Brief:
For the word "happens", state how many lines below contain it. Give no other text.

Supplied records:
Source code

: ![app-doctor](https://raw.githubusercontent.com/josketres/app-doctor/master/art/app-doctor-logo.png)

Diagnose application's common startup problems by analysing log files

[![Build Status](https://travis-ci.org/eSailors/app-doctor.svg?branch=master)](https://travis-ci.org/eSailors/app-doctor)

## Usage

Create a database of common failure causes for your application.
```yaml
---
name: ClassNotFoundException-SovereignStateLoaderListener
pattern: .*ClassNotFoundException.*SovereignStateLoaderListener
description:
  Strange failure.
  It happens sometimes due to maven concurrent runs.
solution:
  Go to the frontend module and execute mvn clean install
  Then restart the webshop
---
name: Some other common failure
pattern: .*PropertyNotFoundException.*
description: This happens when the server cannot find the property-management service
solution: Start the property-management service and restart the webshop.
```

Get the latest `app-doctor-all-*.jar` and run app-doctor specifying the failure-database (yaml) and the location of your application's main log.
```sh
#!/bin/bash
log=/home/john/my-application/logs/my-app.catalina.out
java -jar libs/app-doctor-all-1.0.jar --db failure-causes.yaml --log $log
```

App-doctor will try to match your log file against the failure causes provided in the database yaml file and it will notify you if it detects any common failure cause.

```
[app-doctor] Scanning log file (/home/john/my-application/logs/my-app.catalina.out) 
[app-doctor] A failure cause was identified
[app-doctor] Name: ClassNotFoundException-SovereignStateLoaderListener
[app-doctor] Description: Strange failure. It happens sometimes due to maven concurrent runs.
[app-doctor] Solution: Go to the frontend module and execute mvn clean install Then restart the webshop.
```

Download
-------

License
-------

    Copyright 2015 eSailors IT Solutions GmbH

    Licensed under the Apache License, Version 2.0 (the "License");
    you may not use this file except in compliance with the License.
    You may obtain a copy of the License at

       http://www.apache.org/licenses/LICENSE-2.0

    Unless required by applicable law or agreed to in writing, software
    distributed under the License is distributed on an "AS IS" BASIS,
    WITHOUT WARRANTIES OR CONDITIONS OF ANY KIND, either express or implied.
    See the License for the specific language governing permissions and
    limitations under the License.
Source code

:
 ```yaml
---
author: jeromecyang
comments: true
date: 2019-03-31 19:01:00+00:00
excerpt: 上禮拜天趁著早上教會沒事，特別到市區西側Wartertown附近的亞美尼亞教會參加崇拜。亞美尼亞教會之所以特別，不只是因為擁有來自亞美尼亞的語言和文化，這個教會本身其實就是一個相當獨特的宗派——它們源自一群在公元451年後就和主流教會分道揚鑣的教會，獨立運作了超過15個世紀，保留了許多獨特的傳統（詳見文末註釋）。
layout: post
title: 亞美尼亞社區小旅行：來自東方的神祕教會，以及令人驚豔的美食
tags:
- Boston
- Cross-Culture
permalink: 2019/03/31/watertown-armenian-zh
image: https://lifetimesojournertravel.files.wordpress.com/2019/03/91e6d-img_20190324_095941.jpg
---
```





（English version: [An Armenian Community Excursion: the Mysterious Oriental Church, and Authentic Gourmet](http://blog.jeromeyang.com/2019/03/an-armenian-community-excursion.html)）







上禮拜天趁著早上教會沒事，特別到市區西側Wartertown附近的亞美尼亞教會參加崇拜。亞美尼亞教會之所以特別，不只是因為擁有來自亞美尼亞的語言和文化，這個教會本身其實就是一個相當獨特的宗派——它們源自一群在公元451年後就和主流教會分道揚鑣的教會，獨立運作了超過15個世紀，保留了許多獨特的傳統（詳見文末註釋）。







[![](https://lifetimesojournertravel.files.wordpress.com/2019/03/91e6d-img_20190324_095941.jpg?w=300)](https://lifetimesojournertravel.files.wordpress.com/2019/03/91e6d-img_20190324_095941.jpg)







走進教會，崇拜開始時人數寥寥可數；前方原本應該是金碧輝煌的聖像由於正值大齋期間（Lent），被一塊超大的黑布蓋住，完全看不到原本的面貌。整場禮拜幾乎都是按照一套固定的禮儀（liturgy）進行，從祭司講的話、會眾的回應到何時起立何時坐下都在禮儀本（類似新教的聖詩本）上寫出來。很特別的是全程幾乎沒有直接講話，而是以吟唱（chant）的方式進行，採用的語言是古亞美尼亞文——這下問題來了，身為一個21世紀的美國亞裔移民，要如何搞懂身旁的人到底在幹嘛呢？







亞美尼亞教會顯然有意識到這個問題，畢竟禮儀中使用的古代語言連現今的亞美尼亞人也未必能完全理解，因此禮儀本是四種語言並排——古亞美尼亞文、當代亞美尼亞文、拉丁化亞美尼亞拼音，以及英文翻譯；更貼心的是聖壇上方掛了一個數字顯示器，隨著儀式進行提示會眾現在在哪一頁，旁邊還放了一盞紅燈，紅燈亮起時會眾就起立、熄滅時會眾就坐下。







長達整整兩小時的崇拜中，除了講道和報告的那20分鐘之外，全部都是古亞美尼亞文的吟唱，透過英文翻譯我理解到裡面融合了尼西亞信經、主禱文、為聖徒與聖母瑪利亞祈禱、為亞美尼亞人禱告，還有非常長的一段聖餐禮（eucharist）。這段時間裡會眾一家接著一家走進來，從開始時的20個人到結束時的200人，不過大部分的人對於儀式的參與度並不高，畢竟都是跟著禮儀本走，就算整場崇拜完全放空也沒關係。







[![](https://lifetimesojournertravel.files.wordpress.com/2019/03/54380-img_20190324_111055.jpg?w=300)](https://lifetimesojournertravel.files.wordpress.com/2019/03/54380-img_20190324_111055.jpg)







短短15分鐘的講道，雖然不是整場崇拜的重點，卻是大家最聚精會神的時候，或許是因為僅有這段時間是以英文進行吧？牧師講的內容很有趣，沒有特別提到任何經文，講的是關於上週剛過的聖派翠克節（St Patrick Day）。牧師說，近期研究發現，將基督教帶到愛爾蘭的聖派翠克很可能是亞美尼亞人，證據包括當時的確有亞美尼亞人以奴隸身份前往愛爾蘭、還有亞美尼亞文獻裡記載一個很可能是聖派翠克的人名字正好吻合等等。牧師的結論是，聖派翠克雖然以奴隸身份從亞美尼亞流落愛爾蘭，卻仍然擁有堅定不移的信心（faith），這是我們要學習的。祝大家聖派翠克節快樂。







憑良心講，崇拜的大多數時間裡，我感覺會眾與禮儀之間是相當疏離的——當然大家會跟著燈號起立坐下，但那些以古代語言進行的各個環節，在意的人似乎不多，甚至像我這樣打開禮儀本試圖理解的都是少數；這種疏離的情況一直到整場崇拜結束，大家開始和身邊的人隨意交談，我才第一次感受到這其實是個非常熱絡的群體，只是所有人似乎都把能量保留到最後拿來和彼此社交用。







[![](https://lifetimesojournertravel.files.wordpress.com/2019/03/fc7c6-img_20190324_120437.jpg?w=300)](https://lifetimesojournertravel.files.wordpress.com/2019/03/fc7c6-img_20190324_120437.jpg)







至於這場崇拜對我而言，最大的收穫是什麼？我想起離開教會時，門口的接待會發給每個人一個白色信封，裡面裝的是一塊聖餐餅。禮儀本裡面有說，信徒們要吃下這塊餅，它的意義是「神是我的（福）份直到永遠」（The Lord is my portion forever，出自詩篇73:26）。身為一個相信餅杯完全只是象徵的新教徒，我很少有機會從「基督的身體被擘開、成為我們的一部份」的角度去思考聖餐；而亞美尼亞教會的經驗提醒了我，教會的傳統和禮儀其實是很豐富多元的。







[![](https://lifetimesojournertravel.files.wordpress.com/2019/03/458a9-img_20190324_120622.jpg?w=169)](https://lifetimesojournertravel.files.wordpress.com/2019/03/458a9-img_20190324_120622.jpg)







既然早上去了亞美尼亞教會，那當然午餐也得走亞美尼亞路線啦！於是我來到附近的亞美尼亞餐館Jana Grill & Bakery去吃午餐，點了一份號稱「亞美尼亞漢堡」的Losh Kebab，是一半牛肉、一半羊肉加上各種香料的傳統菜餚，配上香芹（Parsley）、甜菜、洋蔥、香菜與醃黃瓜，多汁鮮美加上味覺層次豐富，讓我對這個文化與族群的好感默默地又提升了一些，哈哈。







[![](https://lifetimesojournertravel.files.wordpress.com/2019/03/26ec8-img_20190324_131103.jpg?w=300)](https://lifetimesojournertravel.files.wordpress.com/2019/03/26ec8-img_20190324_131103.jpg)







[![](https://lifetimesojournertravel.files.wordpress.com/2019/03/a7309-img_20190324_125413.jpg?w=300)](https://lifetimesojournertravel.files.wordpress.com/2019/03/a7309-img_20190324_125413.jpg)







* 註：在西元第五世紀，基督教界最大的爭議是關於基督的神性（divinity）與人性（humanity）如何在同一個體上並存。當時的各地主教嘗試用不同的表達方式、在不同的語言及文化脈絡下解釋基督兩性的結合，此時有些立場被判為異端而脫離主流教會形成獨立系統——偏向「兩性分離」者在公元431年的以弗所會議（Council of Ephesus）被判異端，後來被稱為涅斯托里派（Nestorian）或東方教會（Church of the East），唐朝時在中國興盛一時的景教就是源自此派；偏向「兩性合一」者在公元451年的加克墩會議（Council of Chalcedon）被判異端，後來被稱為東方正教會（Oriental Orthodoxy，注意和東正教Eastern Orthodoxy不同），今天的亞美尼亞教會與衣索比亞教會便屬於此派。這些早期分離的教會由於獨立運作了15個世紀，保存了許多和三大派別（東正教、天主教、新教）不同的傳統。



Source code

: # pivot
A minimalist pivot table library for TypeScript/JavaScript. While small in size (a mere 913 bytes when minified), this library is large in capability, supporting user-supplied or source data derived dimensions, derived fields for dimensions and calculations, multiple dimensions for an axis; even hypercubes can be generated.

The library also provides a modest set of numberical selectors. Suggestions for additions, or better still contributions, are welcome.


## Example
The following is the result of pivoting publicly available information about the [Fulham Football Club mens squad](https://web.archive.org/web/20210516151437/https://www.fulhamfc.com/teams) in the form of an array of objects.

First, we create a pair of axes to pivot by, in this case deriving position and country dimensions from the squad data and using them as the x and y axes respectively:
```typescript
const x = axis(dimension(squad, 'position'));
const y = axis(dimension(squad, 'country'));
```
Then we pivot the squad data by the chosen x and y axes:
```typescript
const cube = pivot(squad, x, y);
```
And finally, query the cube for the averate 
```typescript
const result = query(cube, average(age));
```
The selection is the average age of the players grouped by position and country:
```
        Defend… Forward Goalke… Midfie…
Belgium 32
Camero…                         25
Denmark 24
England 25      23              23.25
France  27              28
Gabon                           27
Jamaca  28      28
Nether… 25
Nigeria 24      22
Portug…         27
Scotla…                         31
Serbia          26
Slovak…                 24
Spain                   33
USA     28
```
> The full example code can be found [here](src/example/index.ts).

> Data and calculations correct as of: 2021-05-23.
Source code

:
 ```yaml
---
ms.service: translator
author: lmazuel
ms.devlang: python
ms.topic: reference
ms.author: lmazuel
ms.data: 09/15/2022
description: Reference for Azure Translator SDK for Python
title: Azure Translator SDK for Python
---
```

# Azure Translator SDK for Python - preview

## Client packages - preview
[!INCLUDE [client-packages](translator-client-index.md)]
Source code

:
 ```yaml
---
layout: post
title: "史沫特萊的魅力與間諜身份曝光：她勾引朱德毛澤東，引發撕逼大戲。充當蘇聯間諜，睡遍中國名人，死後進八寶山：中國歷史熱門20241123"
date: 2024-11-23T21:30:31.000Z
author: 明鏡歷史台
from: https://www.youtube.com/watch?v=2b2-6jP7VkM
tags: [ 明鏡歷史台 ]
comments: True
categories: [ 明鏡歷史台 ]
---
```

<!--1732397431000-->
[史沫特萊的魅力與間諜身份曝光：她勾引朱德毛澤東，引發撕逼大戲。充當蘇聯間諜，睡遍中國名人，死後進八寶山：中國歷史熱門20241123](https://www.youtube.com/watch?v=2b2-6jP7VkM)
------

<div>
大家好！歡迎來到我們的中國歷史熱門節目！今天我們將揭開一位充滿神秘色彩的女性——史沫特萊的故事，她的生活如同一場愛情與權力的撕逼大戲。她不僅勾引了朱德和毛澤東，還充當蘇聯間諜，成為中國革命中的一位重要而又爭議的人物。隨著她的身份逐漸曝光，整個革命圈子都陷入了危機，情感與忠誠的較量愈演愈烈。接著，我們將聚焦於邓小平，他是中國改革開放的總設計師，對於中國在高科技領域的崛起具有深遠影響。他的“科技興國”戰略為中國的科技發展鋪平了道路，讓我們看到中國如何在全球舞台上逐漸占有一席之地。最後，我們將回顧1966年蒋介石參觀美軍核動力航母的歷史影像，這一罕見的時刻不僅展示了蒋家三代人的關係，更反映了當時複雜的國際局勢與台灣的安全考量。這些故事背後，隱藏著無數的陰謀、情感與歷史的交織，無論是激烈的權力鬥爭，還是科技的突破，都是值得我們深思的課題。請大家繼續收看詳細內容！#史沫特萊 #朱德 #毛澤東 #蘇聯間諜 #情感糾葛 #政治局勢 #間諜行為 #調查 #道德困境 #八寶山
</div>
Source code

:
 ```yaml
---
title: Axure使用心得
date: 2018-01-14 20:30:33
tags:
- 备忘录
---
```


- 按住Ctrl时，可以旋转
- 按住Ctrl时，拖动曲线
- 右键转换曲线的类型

Reply to the exercise:
3